Items from a data source:
[Start of section]
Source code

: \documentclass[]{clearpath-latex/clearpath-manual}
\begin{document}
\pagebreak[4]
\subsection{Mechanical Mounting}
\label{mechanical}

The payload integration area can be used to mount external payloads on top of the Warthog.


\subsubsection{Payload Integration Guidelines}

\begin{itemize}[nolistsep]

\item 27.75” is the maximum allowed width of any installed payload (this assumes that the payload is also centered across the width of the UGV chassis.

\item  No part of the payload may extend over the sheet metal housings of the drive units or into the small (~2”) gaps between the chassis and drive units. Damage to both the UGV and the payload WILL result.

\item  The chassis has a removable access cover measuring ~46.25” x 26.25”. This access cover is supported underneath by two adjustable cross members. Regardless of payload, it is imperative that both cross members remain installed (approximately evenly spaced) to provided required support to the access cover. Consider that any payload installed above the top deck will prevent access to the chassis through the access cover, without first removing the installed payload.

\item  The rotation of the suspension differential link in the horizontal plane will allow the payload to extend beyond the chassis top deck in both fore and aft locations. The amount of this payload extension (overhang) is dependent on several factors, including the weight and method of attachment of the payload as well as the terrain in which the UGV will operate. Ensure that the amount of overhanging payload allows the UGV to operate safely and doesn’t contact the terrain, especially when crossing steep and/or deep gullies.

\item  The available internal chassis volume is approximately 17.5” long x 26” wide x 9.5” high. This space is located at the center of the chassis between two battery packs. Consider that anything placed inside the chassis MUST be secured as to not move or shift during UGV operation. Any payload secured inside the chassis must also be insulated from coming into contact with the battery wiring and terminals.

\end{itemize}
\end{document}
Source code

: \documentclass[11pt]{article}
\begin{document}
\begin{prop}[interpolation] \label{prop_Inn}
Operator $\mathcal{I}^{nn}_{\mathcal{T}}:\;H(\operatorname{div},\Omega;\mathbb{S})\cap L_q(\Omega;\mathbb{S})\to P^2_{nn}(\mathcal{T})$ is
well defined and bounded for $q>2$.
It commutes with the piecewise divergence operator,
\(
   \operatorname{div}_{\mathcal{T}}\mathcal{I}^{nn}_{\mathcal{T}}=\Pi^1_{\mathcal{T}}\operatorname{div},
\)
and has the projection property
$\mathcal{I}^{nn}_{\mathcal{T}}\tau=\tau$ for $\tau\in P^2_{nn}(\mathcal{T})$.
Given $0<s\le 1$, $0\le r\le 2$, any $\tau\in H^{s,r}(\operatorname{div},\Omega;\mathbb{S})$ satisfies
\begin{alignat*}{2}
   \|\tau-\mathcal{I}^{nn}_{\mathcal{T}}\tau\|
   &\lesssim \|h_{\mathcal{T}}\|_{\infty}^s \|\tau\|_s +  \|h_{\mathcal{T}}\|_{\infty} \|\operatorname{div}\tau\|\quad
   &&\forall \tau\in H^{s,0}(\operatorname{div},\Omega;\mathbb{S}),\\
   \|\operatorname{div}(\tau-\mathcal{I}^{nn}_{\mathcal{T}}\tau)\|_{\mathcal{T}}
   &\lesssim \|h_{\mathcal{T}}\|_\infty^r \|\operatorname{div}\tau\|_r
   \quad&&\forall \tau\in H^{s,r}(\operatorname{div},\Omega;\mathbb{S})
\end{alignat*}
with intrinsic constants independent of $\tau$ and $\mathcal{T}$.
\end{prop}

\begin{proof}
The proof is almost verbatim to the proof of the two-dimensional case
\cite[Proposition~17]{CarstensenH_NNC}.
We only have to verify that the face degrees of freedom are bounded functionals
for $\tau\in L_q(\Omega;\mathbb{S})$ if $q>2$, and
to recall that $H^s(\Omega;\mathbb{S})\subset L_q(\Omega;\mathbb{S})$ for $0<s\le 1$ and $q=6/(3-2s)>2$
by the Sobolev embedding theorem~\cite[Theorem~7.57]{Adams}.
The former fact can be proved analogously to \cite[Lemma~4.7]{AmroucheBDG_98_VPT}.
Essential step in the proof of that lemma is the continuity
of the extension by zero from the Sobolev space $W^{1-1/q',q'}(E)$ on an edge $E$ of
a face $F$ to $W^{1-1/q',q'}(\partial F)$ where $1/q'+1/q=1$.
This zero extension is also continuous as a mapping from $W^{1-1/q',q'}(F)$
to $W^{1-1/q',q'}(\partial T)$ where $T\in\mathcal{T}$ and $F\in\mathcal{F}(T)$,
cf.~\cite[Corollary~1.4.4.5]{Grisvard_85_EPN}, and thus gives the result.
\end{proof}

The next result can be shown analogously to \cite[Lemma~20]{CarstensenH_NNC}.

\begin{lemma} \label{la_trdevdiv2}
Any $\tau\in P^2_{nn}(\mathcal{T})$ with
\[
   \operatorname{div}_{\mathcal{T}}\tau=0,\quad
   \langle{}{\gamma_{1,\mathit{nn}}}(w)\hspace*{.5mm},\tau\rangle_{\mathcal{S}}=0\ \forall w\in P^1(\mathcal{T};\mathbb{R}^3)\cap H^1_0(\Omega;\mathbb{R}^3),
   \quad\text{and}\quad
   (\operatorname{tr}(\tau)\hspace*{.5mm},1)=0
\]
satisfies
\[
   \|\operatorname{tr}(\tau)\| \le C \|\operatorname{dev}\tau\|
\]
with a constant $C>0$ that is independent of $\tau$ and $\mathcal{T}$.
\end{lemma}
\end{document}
[End of section]
#### Work instructions:
What do the lines above say from the one containing "Given $0<s\le 1$, $0\le" down to the one containing "if $q>2$, and"? Return them exactly, both end lines included, and only them.

#### Answer section:
Given $0<s\le 1$, $0\le r\le 2$, any $\tau\in H^{s,r}(\operatorname{div},\Omega;\mathbb{S})$ satisfies
\begin{alignat*}{2}
   \|\tau-\mathcal{I}^{nn}_{\mathcal{T}}\tau\|
   &\lesssim \|h_{\mathcal{T}}\|_{\infty}^s \|\tau\|_s +  \|h_{\mathcal{T}}\|_{\infty} \|\operatorname{div}\tau\|\quad
   &&\forall \tau\in H^{s,0}(\operatorname{div},\Omega;\mathbb{S}),\\
   \|\operatorname{div}(\tau-\mathcal{I}^{nn}_{\mathcal{T}}\tau)\|_{\mathcal{T}}
   &\lesssim \|h_{\mathcal{T}}\|_\infty^r \|\operatorname{div}\tau\|_r
   \quad&&\forall \tau\in H^{s,r}(\operatorname{div},\Omega;\mathbb{S})
\end{alignat*}
with intrinsic constants independent of $\tau$ and $\mathcal{T}$.
\end{prop}

\begin{proof}
The proof is almost verbatim to the proof of the two-dimensional case
\cite[Proposition~17]{CarstensenH_NNC}.
We only have to verify that the face degrees of freedom are bounded functionals
for $\tau\in L_q(\Omega;\mathbb{S})$ if $q>2$, and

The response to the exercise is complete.